Question

The perimeter of a right triangle is 23cm. if its hypotenuse is 10cm, find its area.

Answer 1

Hint:
From the question perimeter of the triangle is given that is 24cm from this we can derive relation between a and b then. After that it is well know that ${\left( {hypotenuse} \right)^2} = {\left( {base} \right)^2} + {\left( {perpendicular} \right)^2}$ and then we can find the sides of triangle. Hence, we can calculate the area of the triangle $\dfrac{1}{2} \times altitude \times base$.
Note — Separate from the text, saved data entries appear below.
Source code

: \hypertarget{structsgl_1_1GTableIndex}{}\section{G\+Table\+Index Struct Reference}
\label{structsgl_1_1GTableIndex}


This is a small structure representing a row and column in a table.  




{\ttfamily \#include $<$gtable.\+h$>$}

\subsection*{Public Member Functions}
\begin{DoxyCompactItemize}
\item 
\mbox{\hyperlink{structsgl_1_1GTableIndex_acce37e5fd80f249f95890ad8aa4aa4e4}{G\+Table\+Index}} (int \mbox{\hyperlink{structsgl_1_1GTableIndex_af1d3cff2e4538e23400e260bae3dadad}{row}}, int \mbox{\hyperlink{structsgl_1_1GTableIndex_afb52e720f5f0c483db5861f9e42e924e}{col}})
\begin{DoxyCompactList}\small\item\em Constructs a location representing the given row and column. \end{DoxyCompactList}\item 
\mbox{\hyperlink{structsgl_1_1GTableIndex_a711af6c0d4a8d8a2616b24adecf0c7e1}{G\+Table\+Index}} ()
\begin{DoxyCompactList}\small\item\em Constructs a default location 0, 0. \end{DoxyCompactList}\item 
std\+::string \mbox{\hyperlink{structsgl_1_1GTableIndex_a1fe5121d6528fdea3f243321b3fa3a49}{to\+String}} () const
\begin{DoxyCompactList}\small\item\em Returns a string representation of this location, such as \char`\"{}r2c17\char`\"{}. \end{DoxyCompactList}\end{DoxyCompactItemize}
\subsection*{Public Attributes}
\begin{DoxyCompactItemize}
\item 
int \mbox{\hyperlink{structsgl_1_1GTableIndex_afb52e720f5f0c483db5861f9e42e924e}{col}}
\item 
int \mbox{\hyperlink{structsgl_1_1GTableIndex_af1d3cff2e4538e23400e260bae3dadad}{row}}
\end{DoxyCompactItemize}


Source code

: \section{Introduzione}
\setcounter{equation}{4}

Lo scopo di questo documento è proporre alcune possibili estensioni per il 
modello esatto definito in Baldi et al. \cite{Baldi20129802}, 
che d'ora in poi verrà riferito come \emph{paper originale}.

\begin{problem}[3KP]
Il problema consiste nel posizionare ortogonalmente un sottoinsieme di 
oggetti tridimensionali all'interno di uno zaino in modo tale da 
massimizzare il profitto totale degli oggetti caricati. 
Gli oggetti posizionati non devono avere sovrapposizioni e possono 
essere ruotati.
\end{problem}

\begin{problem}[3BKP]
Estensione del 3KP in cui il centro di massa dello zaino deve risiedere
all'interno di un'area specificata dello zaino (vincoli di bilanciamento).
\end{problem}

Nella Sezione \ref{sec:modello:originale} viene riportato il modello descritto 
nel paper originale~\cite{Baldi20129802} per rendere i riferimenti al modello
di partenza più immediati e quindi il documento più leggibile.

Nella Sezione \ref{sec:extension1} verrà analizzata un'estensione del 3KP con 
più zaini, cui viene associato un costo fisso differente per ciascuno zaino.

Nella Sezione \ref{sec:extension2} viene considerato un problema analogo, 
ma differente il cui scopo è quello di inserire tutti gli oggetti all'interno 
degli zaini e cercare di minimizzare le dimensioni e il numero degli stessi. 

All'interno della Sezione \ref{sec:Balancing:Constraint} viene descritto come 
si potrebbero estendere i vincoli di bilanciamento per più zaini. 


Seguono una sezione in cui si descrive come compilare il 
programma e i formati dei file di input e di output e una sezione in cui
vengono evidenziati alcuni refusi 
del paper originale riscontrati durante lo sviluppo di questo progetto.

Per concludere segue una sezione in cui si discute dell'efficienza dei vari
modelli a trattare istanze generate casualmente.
Complete step by step solution:

In right $\Delta ABC$ AC=10cm AB=b and BC=a
Perimeter of triangle is 24cm
$ \Rightarrow a + b + 10 = 24$
 $ \Rightarrow a + b = 14$
Therefore, $b = 14 - a$
Since it is right angled triangle so
${\left( {hypotenuse} \right)^2} = {\left( {base} \right)^2} + {\left( {perpendicular} \right)^2}$
${\left( {AC} \right)^2} = {\left( {AB} \right)^2} + {\left( {BC} \right)^2}$
$ \Rightarrow {\left( {10} \right)^2} = {\left( b \right)^2} + {\left( a \right)^2}$
Substituting $b = 14 - a$
\[ \Rightarrow 100 = {\left( {14 - a} \right)^2} + {\left( a \right)^2}\]
$ \Rightarrow 2{a^2} - 28a + 96 = 0$
$ \Rightarrow {a^2} - 14a + 48 = 0$
Now, using factorization method
$ \Rightarrow {a^2} - 6a - 8a + 48 = 0$
$ \Rightarrow a\left( {a - 6} \right) - 8\left( {a - 6} \right) = 0$
Taking common $\left( {a - 6} \right)$
$ \Rightarrow \left( {a - 6} \right)\left( {a - 8} \right) = 0$
If $\left( {a - 6} \right) = 0$, then $a = 6cm$
And if $\left( {a - 8} \right) = 0$ then $a = 8cm$
Then value of b= 8cm, 6cm
Now area of $\Delta ABC$ is $\dfrac{1}{2} \times altitude \times base$ where base = 8cm and altitude=6cm
Area =$\dfrac{1}{2} \times 6 \times 8c{m^2}$

Area=$24c{m^2}$

Note:
1) Sum of all the sides is called perimeter.
2) In right-angled triangle ${\left( {hypotenuse} \right)^2} = {\left( {base} \right)^2} + {\left( {perpendicular} \right)^2}$.
3) Area of the triangle is $\dfrac{1}{2} \times altitude \times base$.
4) Never forget to mention units of the quantity.